= John Morton (naturalist) =

English cleric, naturalist and Fellow of the Royal Society

John Morton (1671–1726) was an English cleric, naturalist and Fellow of the Royal Society. He published a Natural History of Northamptonshire.

==Life==
He was the son of Godly Morton of Scremby, Lincolnshire, born there. He entered Oundle School in August 1686, at the age of 14. He matriculated at Emmanuel College, Cambridge in 1688, graduating B.A. in 1691. He took an ad eundem degree at the University of Oxford in 1694, and proceeded M.A. in 1695.

In 1701 Morton became curate of Great Oxendon, Northamptonshire, and in 1703 he was elected a fellow of the Royal Society.
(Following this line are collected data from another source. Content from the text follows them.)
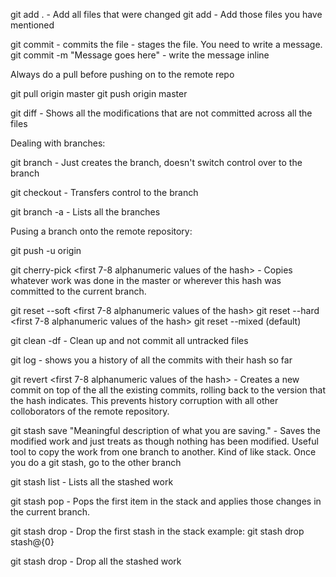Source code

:git add . - Add all files that were changed
git add <filename1> <filename2> - Add those files you have mentioned 


git commit - commits the file - stages the file. You need to write a message. 
git commit -m "Message goes here" - write the message inline 


Always do a pull before pushing on to the remote repo

git pull origin master
git push origin master


git diff - Shows all the modifications that are not committed across all the files

Dealing with branches:

git branch <branchname> - Just creates the branch, doesn't switch control over to the branch

git checkout <branchname> - Transfers control to the branch

git branch -a - Lists all the branches


Pusing a branch onto the remote repository:

git push -u origin <branch-name>



git cherry-pick <first 7-8 alphanumeric values of the hash> - Copies whatever work was done in the master or wherever this hash was committed to the current branch.

git reset --soft <first 7-8 alphanumeric values of the hash>
git reset --hard <first 7-8 alphanumeric values of the hash>
git reset --mixed (default)


git clean -df - Clean up and not commit all untracked files


git log - shows you a history of all the commits with their hash so far


git revert <first 7-8 alphanumeric values of the hash> - Creates a new commit on top of the all the existing commits, rolling back to the version that the hash indicates. This prevents history corruption with all other colloborators of the remote repository.


git stash save "Meaningful description of what you are saving." - Saves the modified work and just treats as though nothing has been modified. Useful tool to copy the work from one branch to another. Kind of like stack. Once you do a git stash, go to the other branch 


git stash list - Lists all the stashed work 

git stash pop - Pops the first item in the stack and applies those changes in the current branch.


git stash drop <entire stash index> - Drop the first stash in the stack
example: git stash drop stash@{0}


git stash drop - Drop all the stashed work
From about 1707 he was rector of Great Oxendon.

Morton built up a scholarly relationship by correspondence with Sir Hans Sloane over the years 1703 to c.1716. In London he associated with the botanist Adam Buddle.

Morton died on 18 July 1726, aged 55, and was buried at Great Oxendon. A monument, with an inscription to his memory, was erected there at the expense of Sir Hans Sloane.

==Works==
In a letter to Richard Richardson of North Bierley, dated 9 November 1704, Morton wrote that acquaintance with John Ray "initiated me early in the search and study of plants". From Martin Lister's books he developed an interest in fossil shells; and he corresponded with John Woodward and Edward Lhwyd, as well as Sloane.
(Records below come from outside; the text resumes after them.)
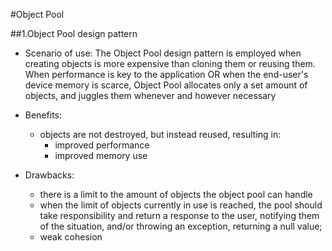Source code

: #Object Pool

##1.Object Pool design pattern
+ Scenario of use: The Object Pool design pattern is employed when creating objects is more expensive than cloning them or reusing them. When performance is key to the application OR when the end-user's device memory is scarce, Object Pool allocates only a set amount of objects, and juggles them whenever and however necessary 
+ Benefits:
  - objects are not destroyed, but instead reused, resulting in:
  	- improved performance
  	- improved memory use

+ Drawbacks:
  - there is a limit to the amount of objects the object pool can handle
  - when the limit of objects currently in use is reached, the pool should take responsibility and return a response to the user, notifying them of the situation, and/or throwing an exception, returning a null value;
  - weak cohesion
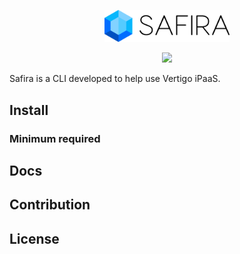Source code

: <p align="center">
  <img src="./docs/safira.png" width="200" />
</p>

<p align="center">
    <img src="https://img.shields.io/badge/license-Apache%202.0-blue" />
</p>

Safira is a CLI developed to help use Vertigo iPaaS.

## Install

### Minimum required

## Docs

## Contribution

## License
In the Philosophical Transactions for 1706 appeared "A Letter [...] containing a Relation of river and other Shells digg'd up, together with various Vegetable Bodies, in a bituminous marshy earth, near Mears-Ashby, in Northamptonshire". In this, and in later work, Morton adopted the views of Woodward on Noah's Flood and the vertical distribution of fossils according to density.

In 1712 Morton published The Natural History of Northamptonshire, with some account of the Antiquities. This book deals largely with "figured fossils", of which it contains some plates. Richard Pulteney praised the botanical part; but Peter Whalley in his History of Northamptonshire considered its transcripts from the Domesday survey deficient. "Figured stones" were rocks that appeared to resemble parts of organisms, a traditional and enigmatic class noted by collectors.

==Family==
Morton married Susanna Courtman, daughter of John Courtman; they had a family of at least five sons and a daughter.